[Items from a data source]
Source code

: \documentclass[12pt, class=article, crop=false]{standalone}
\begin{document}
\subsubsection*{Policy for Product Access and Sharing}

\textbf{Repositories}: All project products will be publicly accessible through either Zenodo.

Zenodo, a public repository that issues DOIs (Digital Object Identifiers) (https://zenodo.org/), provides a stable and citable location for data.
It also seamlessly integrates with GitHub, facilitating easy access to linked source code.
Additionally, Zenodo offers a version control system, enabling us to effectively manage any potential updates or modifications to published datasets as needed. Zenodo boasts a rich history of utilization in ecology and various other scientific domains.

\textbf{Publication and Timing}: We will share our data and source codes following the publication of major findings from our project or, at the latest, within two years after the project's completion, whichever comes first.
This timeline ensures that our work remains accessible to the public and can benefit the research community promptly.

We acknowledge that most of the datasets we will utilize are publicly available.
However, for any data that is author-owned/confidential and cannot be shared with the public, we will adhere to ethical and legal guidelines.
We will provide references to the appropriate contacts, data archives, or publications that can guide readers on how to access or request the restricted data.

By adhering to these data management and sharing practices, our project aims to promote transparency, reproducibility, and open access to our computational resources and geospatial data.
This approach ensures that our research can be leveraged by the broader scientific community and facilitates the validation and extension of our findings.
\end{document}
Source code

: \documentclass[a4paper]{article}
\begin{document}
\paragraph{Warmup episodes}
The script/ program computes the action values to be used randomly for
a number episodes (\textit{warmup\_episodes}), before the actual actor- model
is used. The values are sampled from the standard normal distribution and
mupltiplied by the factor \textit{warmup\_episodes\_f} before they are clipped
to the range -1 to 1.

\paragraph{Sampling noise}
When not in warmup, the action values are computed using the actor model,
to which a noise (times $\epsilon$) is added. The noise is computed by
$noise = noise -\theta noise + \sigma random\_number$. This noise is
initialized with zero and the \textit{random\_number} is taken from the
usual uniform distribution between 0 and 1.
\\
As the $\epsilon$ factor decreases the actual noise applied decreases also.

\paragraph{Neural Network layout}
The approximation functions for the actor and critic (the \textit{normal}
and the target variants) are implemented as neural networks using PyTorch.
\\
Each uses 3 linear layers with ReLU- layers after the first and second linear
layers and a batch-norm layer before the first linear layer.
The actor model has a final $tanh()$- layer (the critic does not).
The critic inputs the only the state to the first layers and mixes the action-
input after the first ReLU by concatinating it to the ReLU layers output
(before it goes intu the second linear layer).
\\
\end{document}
...
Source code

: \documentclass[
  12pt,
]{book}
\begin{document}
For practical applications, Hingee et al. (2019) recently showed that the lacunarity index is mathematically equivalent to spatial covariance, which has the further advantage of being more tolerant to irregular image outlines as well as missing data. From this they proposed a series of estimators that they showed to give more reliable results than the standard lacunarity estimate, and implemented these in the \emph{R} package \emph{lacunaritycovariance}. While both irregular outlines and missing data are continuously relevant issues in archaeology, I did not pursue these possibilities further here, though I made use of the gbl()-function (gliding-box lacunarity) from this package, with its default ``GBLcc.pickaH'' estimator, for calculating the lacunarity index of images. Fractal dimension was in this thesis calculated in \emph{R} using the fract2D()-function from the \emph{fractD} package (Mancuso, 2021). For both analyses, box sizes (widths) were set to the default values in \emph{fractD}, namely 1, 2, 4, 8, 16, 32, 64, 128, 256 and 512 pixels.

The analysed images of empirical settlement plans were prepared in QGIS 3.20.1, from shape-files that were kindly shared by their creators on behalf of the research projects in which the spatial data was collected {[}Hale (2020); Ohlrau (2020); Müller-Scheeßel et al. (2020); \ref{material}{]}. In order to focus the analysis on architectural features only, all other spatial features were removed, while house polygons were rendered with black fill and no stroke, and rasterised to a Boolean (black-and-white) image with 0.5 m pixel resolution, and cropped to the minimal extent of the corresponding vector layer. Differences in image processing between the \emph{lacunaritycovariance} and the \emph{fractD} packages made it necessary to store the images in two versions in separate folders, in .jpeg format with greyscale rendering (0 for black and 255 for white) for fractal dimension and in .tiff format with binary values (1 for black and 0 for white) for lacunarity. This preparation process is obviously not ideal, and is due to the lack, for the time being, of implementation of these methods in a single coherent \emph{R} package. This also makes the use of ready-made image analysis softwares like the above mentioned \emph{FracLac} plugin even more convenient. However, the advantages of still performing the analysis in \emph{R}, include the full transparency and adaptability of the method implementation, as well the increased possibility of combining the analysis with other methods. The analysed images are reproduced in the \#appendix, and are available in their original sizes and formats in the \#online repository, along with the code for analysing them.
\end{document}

__Problem description__. Look above for the line holding "It also seamlessly", then set down exactly that line and every line after it up to and including the line holding "The script/ program", with nothing else.

__Exercise result__.
It also seamlessly integrates with GitHub, facilitating easy access to linked source code.
Additionally, Zenodo offers a version control system, enabling us to effectively manage any potential updates or modifications to published datasets as needed. Zenodo boasts a rich history of utilization in ecology and various other scientific domains.

\textbf{Publication and Timing}: We will share our data and source codes following the publication of major findings from our project or, at the latest, within two years after the project's completion, whichever comes first.
This timeline ensures that our work remains accessible to the public and can benefit the research community promptly.

We acknowledge that most of the datasets we will utilize are publicly available.
However, for any data that is author-owned/confidential and cannot be shared with the public, we will adhere to ethical and legal guidelines.
We will provide references to the appropriate contacts, data archives, or publications that can guide readers on how to access or request the restricted data.

By adhering to these data management and sharing practices, our project aims to promote transparency, reproducibility, and open access to our computational resources and geospatial data.
This approach ensures that our research can be leveraged by the broader scientific community and facilitates the validation and extension of our findings.
\end{document}
Source code

: \documentclass[a4paper]{article}
\begin{document}
\paragraph{Warmup episodes}
The script/ program computes the action values to be used randomly for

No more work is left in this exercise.